If there is one common denominator these days in emerging markets, it is turbulence, with many of these countries' economies having to contend with sliding currencies and stockmarket volatility. Here are five things to know about what's behind the turmoil.
How widespread is the turbulence in emerging markets?
Since the start of the year, investors have been fleeing emerging markets worldwide amid concerns about faltering economies and political unrest.
The turbulence is not felt in every emerging market
but is widespread enough to talk of a global phenomenon.
Last week offered particularly dramatic examples. On January 24, Russia's ruble fell to its lowest level in almost five years against the US. dollar, while Turkey's lira fell by 1.6 percent in a single day. At the same time, South Africa's rand slid to its weakest level since October 2008. And even Mexico’s peso, one of the stronger currencies in emerging markets, fell to its weakest level against the U.S. dollar since June.
What is behind the problem?
Neil Shearing, chief emerging markets economist at London-based Capital Economics, says part of the trouble is declining investor confidence due to two reasons.
"The first has been renewed concerns about the direction of the Chinese economy and the possibility of a hard landing there," he says. "The second has been a renewed focus by investors on tapering
by the Fed [the U.S. Federal Reserve] and the shift towards tighter monetary policy in the United States."
Worries about Chinese economic growth -- seen as an engine for many other emerging markets -- have increased after China showed a slower than hoped for growth rate in December. That frightened international investors with holdings across Asia, prompting some to pull their capital by selling off stocks and divesting local currency.
Meanwhile, the Federal Reserve, the U.S. central bank, has announced plans to scale back and eventually end its "quantitative easing" policy of injecting money into the American economy -- a policy that until now has provided a huge pool of cash for lending, including the provision of loans to emerging countries. International investors fear that shrinking this pool will now increase financial problems in countries like Turkey, Brazil, India, South Africa, and Indonesia, which rely on easy foreign credit to maintain otherwise unsustainably high government deficits.
Are local conditions also causing problems?
Yes, and in some countries they, much more than global factors, are behind the difficulties.
"The key thing in all of this is to differentiate between different emerging markets and the vulnerabilities facing them," says Shearing. "So, for example, the biggest challenge facing Russia is ultimately trying to find new sources of growth, it is not about Fed tapering."

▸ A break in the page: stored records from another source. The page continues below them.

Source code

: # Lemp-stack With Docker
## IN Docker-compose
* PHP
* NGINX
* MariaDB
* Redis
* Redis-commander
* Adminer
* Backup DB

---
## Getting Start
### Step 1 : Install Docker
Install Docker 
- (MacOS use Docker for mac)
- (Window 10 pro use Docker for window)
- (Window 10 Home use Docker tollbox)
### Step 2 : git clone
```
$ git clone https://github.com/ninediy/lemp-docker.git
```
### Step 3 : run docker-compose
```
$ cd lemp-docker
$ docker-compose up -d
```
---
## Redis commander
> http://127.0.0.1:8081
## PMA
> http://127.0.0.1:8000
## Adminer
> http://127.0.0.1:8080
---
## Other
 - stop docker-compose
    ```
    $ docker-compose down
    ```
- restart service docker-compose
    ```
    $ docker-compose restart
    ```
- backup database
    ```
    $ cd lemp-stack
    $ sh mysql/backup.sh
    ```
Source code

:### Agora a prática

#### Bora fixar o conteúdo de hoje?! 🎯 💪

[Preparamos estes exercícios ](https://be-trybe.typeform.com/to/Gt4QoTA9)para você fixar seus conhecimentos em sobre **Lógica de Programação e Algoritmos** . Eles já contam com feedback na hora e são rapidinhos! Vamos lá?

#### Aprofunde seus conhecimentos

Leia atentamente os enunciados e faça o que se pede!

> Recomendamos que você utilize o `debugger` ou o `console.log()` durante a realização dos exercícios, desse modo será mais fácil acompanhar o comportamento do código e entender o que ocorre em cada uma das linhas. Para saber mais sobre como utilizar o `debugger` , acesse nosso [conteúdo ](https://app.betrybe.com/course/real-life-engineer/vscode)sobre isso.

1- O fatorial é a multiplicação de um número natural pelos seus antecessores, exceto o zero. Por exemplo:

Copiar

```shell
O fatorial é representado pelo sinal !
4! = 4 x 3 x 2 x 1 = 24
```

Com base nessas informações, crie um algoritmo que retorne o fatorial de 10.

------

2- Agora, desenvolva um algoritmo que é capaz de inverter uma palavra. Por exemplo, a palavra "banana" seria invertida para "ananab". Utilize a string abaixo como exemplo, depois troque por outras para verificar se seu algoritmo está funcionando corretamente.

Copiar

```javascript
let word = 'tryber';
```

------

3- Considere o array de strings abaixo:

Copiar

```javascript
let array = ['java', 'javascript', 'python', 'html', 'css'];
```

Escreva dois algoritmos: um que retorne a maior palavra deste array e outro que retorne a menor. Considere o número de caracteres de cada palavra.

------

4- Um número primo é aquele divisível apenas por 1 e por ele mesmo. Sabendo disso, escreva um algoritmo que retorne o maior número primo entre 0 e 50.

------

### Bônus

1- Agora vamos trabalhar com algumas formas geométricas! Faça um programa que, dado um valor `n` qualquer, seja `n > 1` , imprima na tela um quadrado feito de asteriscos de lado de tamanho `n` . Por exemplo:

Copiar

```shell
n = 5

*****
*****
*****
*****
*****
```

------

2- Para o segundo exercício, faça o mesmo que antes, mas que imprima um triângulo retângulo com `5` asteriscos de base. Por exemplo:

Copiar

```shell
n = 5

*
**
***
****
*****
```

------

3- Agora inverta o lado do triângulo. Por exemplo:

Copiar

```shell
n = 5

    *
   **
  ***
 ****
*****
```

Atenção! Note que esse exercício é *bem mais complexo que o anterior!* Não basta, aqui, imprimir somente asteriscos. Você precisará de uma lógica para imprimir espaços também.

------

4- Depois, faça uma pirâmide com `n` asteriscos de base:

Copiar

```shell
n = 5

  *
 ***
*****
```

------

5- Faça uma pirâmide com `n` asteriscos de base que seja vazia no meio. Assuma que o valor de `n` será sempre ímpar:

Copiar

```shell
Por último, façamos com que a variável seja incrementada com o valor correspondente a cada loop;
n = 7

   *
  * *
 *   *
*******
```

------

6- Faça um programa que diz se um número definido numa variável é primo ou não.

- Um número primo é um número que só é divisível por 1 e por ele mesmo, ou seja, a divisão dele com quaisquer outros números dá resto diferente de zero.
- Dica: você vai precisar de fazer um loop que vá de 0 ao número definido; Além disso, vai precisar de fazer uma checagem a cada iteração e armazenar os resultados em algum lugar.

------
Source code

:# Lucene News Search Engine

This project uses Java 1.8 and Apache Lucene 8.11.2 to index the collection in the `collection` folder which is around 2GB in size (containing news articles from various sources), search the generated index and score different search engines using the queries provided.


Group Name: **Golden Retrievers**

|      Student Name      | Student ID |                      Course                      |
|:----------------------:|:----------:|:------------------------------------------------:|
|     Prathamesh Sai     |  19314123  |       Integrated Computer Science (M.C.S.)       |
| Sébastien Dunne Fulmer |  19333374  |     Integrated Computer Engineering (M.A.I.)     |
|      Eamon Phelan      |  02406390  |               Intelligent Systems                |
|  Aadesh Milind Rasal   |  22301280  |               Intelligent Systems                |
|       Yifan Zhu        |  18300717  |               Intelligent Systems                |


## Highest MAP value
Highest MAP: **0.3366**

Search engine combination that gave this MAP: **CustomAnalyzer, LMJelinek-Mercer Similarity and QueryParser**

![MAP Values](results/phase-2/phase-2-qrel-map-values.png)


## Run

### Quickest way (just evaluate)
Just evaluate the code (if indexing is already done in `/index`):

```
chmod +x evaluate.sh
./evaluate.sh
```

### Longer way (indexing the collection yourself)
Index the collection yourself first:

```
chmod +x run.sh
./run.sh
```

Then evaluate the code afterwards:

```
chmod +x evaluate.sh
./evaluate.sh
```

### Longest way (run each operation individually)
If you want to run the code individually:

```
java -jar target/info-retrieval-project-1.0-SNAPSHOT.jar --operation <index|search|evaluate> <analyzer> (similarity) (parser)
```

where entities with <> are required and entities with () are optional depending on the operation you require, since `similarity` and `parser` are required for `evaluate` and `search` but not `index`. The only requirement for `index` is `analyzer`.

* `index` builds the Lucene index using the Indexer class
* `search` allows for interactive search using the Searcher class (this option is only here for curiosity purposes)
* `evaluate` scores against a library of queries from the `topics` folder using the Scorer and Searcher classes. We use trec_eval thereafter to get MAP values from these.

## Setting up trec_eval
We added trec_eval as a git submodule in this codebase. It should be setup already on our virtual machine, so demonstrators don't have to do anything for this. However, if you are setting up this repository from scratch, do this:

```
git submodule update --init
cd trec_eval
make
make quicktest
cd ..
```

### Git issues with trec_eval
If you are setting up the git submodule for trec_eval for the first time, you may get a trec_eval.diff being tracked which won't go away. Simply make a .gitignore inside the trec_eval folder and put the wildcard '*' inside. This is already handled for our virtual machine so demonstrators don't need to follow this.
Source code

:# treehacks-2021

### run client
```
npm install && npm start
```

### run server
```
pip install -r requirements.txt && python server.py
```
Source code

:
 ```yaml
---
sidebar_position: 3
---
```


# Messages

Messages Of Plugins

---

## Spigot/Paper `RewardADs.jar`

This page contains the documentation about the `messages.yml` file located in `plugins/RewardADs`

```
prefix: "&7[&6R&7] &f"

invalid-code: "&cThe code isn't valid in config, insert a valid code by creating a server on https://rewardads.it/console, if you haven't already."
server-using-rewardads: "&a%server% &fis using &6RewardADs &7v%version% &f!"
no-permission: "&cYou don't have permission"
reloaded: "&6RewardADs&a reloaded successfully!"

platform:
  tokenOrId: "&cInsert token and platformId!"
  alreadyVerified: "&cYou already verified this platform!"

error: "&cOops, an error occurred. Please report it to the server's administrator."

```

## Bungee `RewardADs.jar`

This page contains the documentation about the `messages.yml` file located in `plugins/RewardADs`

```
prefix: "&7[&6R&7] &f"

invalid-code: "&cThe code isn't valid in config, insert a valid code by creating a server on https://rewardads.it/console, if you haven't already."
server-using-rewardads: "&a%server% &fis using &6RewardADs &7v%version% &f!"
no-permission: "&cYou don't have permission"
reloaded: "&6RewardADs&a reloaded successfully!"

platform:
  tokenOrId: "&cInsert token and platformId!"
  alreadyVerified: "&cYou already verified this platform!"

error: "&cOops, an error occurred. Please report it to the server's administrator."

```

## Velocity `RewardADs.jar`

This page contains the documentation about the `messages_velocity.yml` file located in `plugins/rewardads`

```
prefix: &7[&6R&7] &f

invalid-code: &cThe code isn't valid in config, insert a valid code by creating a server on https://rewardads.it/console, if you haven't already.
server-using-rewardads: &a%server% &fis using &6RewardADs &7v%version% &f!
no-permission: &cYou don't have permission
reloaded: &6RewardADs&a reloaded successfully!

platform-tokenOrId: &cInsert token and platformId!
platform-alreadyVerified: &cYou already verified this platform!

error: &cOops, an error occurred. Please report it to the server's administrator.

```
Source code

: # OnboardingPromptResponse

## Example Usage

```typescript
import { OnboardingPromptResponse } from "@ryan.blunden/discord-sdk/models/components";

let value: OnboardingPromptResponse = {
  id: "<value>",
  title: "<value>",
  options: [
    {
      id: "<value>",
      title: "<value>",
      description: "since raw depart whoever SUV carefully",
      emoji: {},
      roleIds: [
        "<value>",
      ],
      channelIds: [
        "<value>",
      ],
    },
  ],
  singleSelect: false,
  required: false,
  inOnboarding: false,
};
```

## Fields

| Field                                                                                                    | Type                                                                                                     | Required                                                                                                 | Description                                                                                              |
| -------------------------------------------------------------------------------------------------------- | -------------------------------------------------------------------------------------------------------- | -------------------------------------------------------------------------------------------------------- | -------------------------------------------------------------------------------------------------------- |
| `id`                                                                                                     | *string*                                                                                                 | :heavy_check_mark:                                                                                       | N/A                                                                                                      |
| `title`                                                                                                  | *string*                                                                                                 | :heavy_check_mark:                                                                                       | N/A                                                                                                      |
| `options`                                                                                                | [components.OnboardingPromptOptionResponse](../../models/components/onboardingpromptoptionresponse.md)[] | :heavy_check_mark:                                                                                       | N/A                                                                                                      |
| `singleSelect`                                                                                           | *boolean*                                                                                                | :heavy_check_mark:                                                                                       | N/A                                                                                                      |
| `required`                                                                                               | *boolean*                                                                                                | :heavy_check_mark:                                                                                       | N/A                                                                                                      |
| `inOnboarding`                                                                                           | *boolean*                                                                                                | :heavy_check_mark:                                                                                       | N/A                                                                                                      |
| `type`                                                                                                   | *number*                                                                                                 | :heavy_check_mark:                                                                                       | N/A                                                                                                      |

The Russian ruble has lost some 10 percent of its value
this year over concerns about lackluster future economic growth. Russian Economic Development Minister Aleksei Ulyukayev says Moscow may postpone plans to float the ruble by 2015 as planned.
Turkey is in trouble for a different reason. Its lira has tumbled some 20 percent since a corruption investigation targeting close allies of Prime Minister Recep Tayyip Erdogan became public on December 17 and Erdogan hit back by firing scores of prosecutors and police involved in the probe, shaking confidence in the government. Turkey's central bank hiked interest rates on January 29 in a bid to support its currency, just as South Africa and India also tried to shore up their currencies this week.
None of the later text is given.